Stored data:
---
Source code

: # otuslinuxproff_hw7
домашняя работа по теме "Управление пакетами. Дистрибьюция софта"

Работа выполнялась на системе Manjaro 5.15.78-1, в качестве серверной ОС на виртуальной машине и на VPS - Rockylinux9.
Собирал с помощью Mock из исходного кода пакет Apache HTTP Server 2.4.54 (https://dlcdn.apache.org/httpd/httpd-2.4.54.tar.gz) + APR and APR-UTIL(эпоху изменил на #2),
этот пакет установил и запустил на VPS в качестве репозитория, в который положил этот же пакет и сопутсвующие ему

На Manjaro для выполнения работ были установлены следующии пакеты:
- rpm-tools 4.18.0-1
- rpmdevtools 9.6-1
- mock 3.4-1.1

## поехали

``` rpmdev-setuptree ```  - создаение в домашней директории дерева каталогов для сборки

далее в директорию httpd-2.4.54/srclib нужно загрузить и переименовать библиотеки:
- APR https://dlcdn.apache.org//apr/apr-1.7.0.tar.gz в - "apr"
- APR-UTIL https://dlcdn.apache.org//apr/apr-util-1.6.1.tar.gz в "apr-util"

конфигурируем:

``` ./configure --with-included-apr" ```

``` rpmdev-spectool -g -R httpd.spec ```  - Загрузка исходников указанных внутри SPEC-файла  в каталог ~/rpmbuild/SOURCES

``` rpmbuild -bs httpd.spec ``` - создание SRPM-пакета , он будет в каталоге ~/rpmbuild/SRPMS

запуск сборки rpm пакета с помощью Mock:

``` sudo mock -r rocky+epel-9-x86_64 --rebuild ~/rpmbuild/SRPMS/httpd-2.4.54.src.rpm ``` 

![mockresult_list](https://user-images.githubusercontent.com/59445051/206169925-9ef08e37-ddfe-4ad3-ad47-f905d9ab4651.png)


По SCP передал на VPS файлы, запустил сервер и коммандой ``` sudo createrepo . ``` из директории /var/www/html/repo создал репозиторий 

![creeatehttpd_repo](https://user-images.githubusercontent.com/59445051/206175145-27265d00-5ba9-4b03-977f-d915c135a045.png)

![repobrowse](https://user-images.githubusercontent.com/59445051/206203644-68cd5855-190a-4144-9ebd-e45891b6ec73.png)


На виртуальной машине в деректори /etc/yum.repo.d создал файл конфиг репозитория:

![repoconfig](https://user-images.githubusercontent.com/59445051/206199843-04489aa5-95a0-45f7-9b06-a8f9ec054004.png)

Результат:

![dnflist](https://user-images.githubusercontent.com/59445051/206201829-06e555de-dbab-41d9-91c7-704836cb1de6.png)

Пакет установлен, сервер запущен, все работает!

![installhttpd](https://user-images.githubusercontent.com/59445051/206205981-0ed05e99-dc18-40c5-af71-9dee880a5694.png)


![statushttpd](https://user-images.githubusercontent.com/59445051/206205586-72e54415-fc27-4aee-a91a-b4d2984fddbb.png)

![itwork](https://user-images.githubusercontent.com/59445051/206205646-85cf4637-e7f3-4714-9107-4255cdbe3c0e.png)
---
**Exercise description**.
From the data above, copy each line that has the string "Manjaro".

**Response box**.
Работа выполнялась на системе Manjaro 5.15.78-1, в качестве серверной ОС на виртуальной машине и на VPS - Rockylinux9.
На Manjaro для выполнения работ были установлены следующии пакеты:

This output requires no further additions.